L’indagine partita nel 2019

Tra gli undici destinatari del provvedimento d’interdizione, cinque sono al Dipartimento del Policlinico (un ex ordinario, un ordinario in servizio, un professore associato, un ricercatore, un infermiere); un altro è ordinario e direttore del dipartimento di Discipline chirurgiche, oncologiche e stomatologiche; uno è il figlio dell’ex professore universitario e direttore del dipartimento di Chirurgia del Policlinico, che all’epoca dei fatti prestava servizio al Policlinico di Messina e in atto è dipendente del Policlinico di Palermo; quattro sono professori ordinari di Chirurgia in servizio nelle Università di Roma (Campus Bio-Medico), Napoli (Vanvitelli) e Messina, i quali hanno ricoperto le funzioni di presidenti e membri di commissioni nell’ambito di diversi concorsi universitari.

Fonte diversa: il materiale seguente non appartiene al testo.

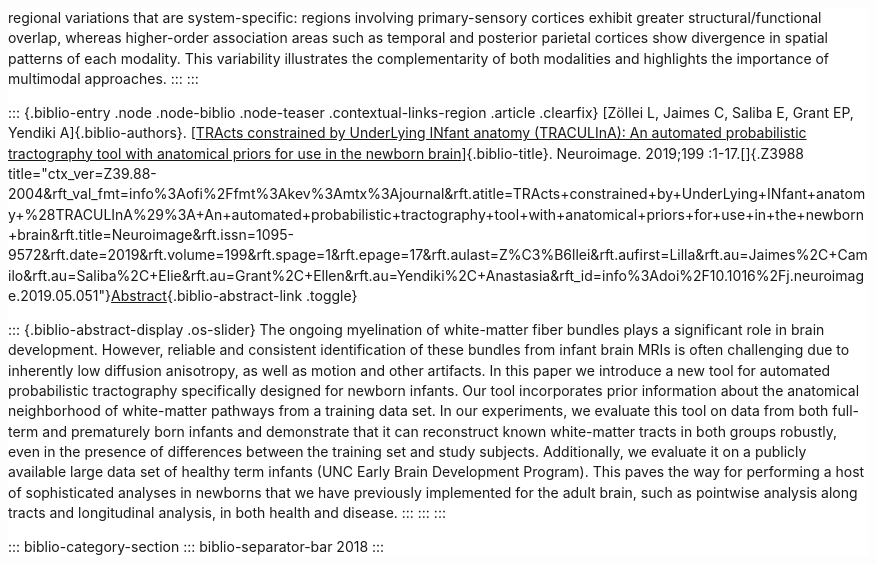 regional variations that are system-specific: regions involving
primary-sensory cortices exhibit greater structural/functional overlap,
whereas higher-order association areas such as temporal and posterior
parietal cortices show divergence in spatial patterns of each modality.
This variability illustrates the complementarity of both modalities and
highlights the importance of multimodal approaches.
:::
:::

::: {.biblio-entry .node .node-biblio .node-teaser .contextual-links-region .article .clearfix}
[Zöllei L, Jaimes C, Saliba E, Grant EP, Yendiki A]{.biblio-authors}.
[[TRActs constrained by UnderLying INfant anatomy (TRACULInA): An
automated probabilistic tractography tool with anatomical priors for use
in the newborn
brain](/lillazollei/publications/tracts-constrained-underlying-infant-anatomy-traculina-automated)]{.biblio-title}.
Neuroimage. 2019;199 :1-17.[]{.Z3988
title="ctx_ver=Z39.88-2004&rft_val_fmt=info%3Aofi%2Ffmt%3Akev%3Amtx%3Ajournal&rft.atitle=TRActs+constrained+by+UnderLying+INfant+anatomy+%28TRACULInA%29%3A+An+automated+probabilistic+tractography+tool+with+anatomical+priors+for+use+in+the+newborn+brain&rft.title=Neuroimage&rft.issn=1095-9572&rft.date=2019&rft.volume=199&rft.spage=1&rft.epage=17&rft.aulast=Z%C3%B6llei&rft.aufirst=Lilla&rft.au=Jaimes%2C+Camilo&rft.au=Saliba%2C+Elie&rft.au=Grant%2C+Ellen&rft.au=Yendiki%2C+Anastasia&rft_id=info%3Adoi%2F10.1016%2Fj.neuroimage.2019.05.051"}[Abstract](/lillazollei/publications/tracts-constrained-underlying-infant-anatomy-traculina-automated){.biblio-abstract-link
.toggle}

::: {.biblio-abstract-display .os-slider}
The ongoing myelination of white-matter fiber bundles plays a
significant role in brain development. However, reliable and consistent
identification of these bundles from infant brain MRIs is often
challenging due to inherently low diffusion anisotropy, as well as
motion and other artifacts. In this paper we introduce a new tool for
automated probabilistic tractography specifically designed for newborn
infants. Our tool incorporates prior information about the anatomical
neighborhood of white-matter pathways from a training data set. In our
experiments, we evaluate this tool on data from both full-term and
prematurely born infants and demonstrate that it can reconstruct known
white-matter tracts in both groups robustly, even in the presence of
differences between the training set and study subjects. Additionally,
we evaluate it on a publicly available large data set of healthy term
infants (UNC Early Brain Development Program). This paves the way for
performing a host of sophisticated analyses in newborns that we have
previously implemented for the adult brain, such as pointwise analysis
along tracts and longitudinal analysis, in both health and disease.
:::
:::
:::

::: biblio-category-section
::: biblio-separator-bar
2018
:::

L’inchiesta è partita nel giugno del 2019, quando un medico del Policlinico di Palermo ha presentato una denuncia nella quale segnalava comportamenti illeciti del direttore di un dipartimento dell’ospedale che avrebbe influenzato un concorso universitario per la nomina di un ordinario.

Secondo i carabinieri del Nas di Palermo, gli indagati alteravano il naturale esito dei concorsi, nell’ambito di un “patto dell’alternanza”: i candidati erano legati a uno o all’altro complice, grazie anche alla collusione di altri membri delle commissioni, spesso designati fra soggetti a loro vicini.

Diversi erano i metodi utilizzati, sia influendo sulle modalità dei criteri di valutazione dei candidati e dei loro titoli, sia raccogliendo informazioni destinate a rimanere segrete con la collaborazione di membri delle commissioni, sui punteggi provvisori attribuiti dai commissari ai candidati allo scopo di far redigere nuove graduatorie provvisorie o inserire, nei verbali di riunione delle commissioni, criteri di selezione più favorevoli ai candidati di loro gradimento, fino a ricorrere all’invio di lettere, di cui veniva raccomandata l’immediata distruzione dopo la lettura, nelle quali venivano segnalati i candidati di gradimento.

Agli indagati vengono contestati, a vario titolo, i reati di corruzione, peculato, turbata libertà di scelta del contraente, truffa, rivelazione e utilizzazione di segreti d’ufficio, falso ideologico in documenti informatici, calunnia e abuso d’ufficio.